Isle of Dogs
****
GLASGOW Film Festival let the dogs out for its opening gala last night with a Wes Anderson tale so charming it will make cats hiss with jealousy.
The Fantastic Mr Fox and Moonrise Kingdom director has proved a best friend to the festival in the past, giving Glasgow the UK premiere of The Grand Budapest Hotel in 2014. He has now done the same with this animated caper set in a Japan of the future. What a gloomy look ahead it is.
Dogs, struck down with flu, have become public enemy number one.
Exiled to Trash Island by the mayor, the former pampered pets are left to fend for themselves.
Everyone seems to have forgotten them, everyone, that is, except a 12-year-old boy looking for his beloved dog, Spots.

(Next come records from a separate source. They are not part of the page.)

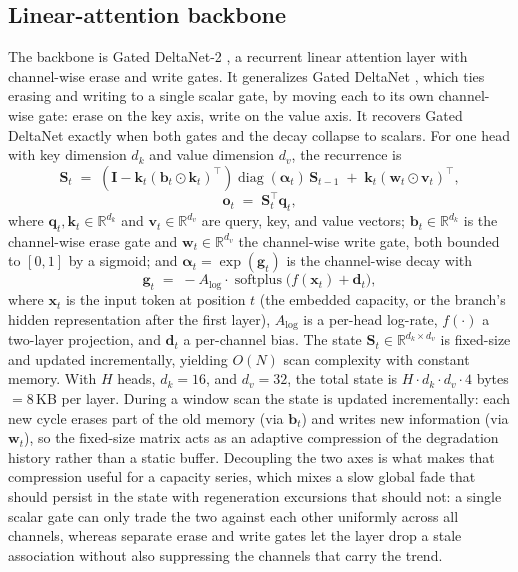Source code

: \documentclass[final,5p,times,twocolumn]{elsarticle}
\begin{document}
\subsection{Linear-attention backbone}
\label{sec:gdn2}

The backbone is Gated DeltaNet-2 \cite{ref_gdn2}, a
recurrent linear attention layer with channel-wise erase and write
gates. It generalizes Gated DeltaNet \cite{ref_gdn}, which ties
erasing and writing to a single scalar gate, by moving each to its own
channel-wise gate: erase on the key axis, write on the value axis. It
recovers Gated DeltaNet exactly when both gates and the decay
collapse to scalars. For one head with key dimension $d_k$ and value dimension
$d_v$, the recurrence is
\begin{equation}
\label{eq:gdn2}
\mathbf{S}_t \;=\; \left( \mathbf{I} - \mathbf{k}_t(\mathbf{b}_t
\odot \mathbf{k}_t)^{\top} \right)
\operatorname{diag}(\boldsymbol{\alpha}_t)\, \mathbf{S}_{t-1}
\;+\; \mathbf{k}_t(\mathbf{w}_t \odot \mathbf{v}_t)^{\top},
\end{equation}
\begin{equation}
\label{eq:readout}
\mathbf{o}_t \;=\; \mathbf{S}_t^{\top}\mathbf{q}_t,
\end{equation}
where $\mathbf{q}_t,\mathbf{k}_t \in \mathbb{R}^{d_k}$ and
$\mathbf{v}_t \in \mathbb{R}^{d_v}$ are query, key, and value vectors;
$\mathbf{b}_t \in \mathbb{R}^{d_k}$ is the channel-wise erase gate and
$\mathbf{w}_t \in \mathbb{R}^{d_v}$ the channel-wise write gate, both
bounded to $[0,1]$ by a sigmoid; and
$\boldsymbol{\alpha}_t = \exp(\mathbf{g}_t)$ is the channel-wise decay
with
\begin{equation}
\mathbf{g}_t \;=\; -A_{\log}\cdot
\operatorname{softplus}\!\big( f(\mathbf{x}_t) + \mathbf{d}_t \big),
\end{equation}
where $\mathbf{x}_t$ is the input token at position $t$ (the embedded
capacity, or the branch's hidden representation after the first
layer), $A_{\log}$ is a per-head log-rate, $f(\cdot)$ a two-layer
projection, and $\mathbf{d}_t$ a per-channel bias. The state
$\mathbf{S}_t \in \mathbb{R}^{d_k \times d_v}$ is fixed-size and
updated incrementally, yielding $O(N)$ scan complexity with
constant memory. With $H$ heads, $d_k=16$, and $d_v=32$, the total
state is $H \cdot d_k \cdot d_v \cdot 4$ bytes $= 8$\,KB per layer.
During a window scan the state is updated incrementally: each new
cycle erases part of the old memory (via $\mathbf{b}_t$) and writes
new information (via $\mathbf{w}_t$), so the fixed-size matrix acts
as an adaptive compression of the degradation history rather than a
static buffer. Decoupling the two axes is what makes that compression
useful for a capacity series, which mixes a slow global fade that
should persist in the state with regeneration excursions that should
not: a single scalar gate can only trade the two against each other
uniformly across all channels, whereas separate erase and write gates
let the layer drop a stale association without also suppressing the
channels that carry the trend.
\end{document}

Is Spots still alive? Will science find a cure for snout fever? And is that really Bryan “Breaking Bad” Cranston playing a mutt called Chief? Cranston is a new addition to the cast of Anderson regulars which includes Ed Norton and Bill Murray.
But he settles right in, waxing sarcastically with the rest of the pack of hounds that lend a paw to young Atari Kobayashi (Koyu Rankin) in his search for his pal Spots.
You’ll also recognise the voices of a certain Frances McDormand, Bafta darling for Three Billboards Outside Ebbing, Missouri, Harvey Keitel, Jeff Goldblum, and others. Cock an ear the right way and you might even pick up Yoko Ono, playing a scientist’s assistant.
The stop motion animation is a treat for eyes tiring of Pixar’s picture perfect sleekness and just to show he can, the story contains some nods to Kurosawa.
Anderson can be an acquired taste, with many adoring his whimsical ways and others finding him insufferably twee.
Isle of Dogs is no return to the cutting wit of Rushmore or the elegance of The Royal Tenenbaums.
While it makes a few sharp points about politicians whipping up hysteria and man’s treatment of animals, this is unashamedly a waggy dog story in praise of mutts, funny, exciting, with a few moments of peril just to keep the audience of young and not so young cinemagoers on their toes.
For all good boys and girls on its official release at the end of March.